Najpierw konieczne jest ustalenie w oparciu o decyzje administracyjne, czy u ubezpieczonej stwierdzono chorobę zawodową. Następnie należy rozważyć, czy dana choroba zawodowa powoduje niezdolność do pracy ubezpieczonej - podkreślił sąd okręgowy. Sąd uznał więc, że nie ma możliwości kontynuowania postępowania sądowego, jeśli wcześniej nie zostaną wydane decyzje administracyjne. O zawieszeniu postępowania sąd orzekł na podstawie art. 177 § 1 pkt 3 k.p.c.

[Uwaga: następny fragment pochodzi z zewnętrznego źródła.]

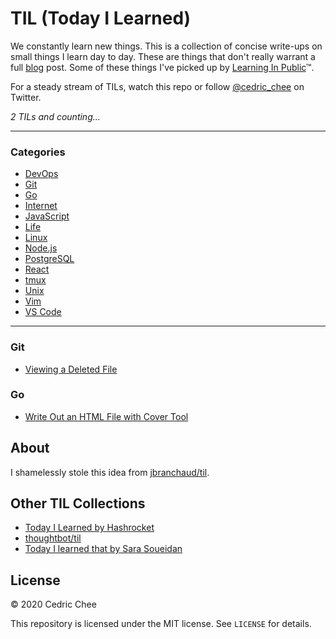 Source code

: # TIL (Today I Learned)

We constantly learn new things. This is a collection of concise write-ups on small things I learn day to day. These are things that don't really warrant a full [blog](https://cedricchee.com) post. Some of these things I've picked up by [Learning In Public](https://www.swyx.io/writing/learn-in-public/)™.

For a steady stream of TILs, watch this repo or follow [@cedric_chee](https://twitter.com/cedric_chee) on Twitter.

_2 TILs and counting..._

---

### Categories

- [DevOps](#devops)
- [Git](#git)
- [Go](#go)
- [Internet](#internet)
- [JavaScript](#javascript)
- [Life](#life)
- [Linux](#linux)
- [Node.js](#nodejs)
- [PostgreSQL](#postgresql)
- [React](#react)
- [tmux](#tmux)
- [Unix](#unix)
- [Vim](#vim)
- [VS Code](#vscode)

---

### Git

- [Viewing a Deleted File](git/viewing-a-deleted-branch.md)

### Go

- [Write Out an HTML File with Cover Tool](go/write-out-an-HTML-file-with-cover-tool.md)

## About

I shamelessly stole this idea from [jbranchaud/til](https://github.com/jbranchaud/til).

## Other TIL Collections

- [Today I Learned by Hashrocket](https://til.hashrocket.com)
- [thoughtbot/til](https://github.com/thoughtbot/til)
- [Today I learned that by Sara Soueidan](https://www.sarasoueidan.com/today-i-learned/)

## License

&copy; 2020 Cedric Chee

This repository is licensed under the MIT license. See `LICENSE` for details.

Czytaj też: Odmowa stwierdzenia choroby zawodowej wymaga uzasadnienia >

Zażalenie ubezpieczonej

Z rozstrzygnięciem sądu nie zgodziła się ubezpieczona. W zażaleniu podniosła, że sąd może kontynuować postępowanie bez konieczności uzyskania decyzji. Zwróciła uwagę, że w toku prowadzonego przez siebie postępowania organ rentowy pominął zgłaszane przez nią schorzenia w postaci cieśni nadgarstka i okołostawowego zapalenia stawu. Skarżąca domagała się uchylenia postanowienia sądu.

Uwzględnione zażalenie

Sąd apelacyjny uznał zażalenie za zasadne. W związku z tym uchylił zaskarżone postanowienie. Sąd odwoławczy wyjaśnił, że nie było podstaw do zawieszenia postępowania w sprawie. Sąd pierwszej instancji może bowiem rozpoznać sprawę bez konieczności uzyskania decyzji Państwowego Inspektora Sanitarnego.

Ważne orzeczenia

Takie stanowisko wynika z orzecznictwa sądów - wyjaśnił sąd apelacyjny. W szczególności zaprezentował je Sąd Najwyższy w uchwale 7 sędziów z dnia 16 czerwca 1994 r. w sprawie II PZP 4/94 (LEX nr 9392). W tej uchwale przyjęto, że sąd powszechny, rozpoznający sprawę o świadczenia z tytułu choroby zawodowej, nie jest związany decyzją inspektora sanitarnego. Problemem tym zajmował się także Sąd Najwyższy w uchwale 7 sędziów z dnia 29 czerwca 1995 r. w sprawie II PZP 2/95 (LEX nr 23538). SN uznał wówczas, że decyzja inspektora sanitarnego stwierdzająca chorobę zawodową lub brak podstaw do jej stwierdzenia nie wiąże sądu powszechnego rozpoznającego sprawę o świadczenia z tytułu choroby zawodowej także po oddaleniu przez Naczelny Sąd Administracyjny wniesionej na nią skargi.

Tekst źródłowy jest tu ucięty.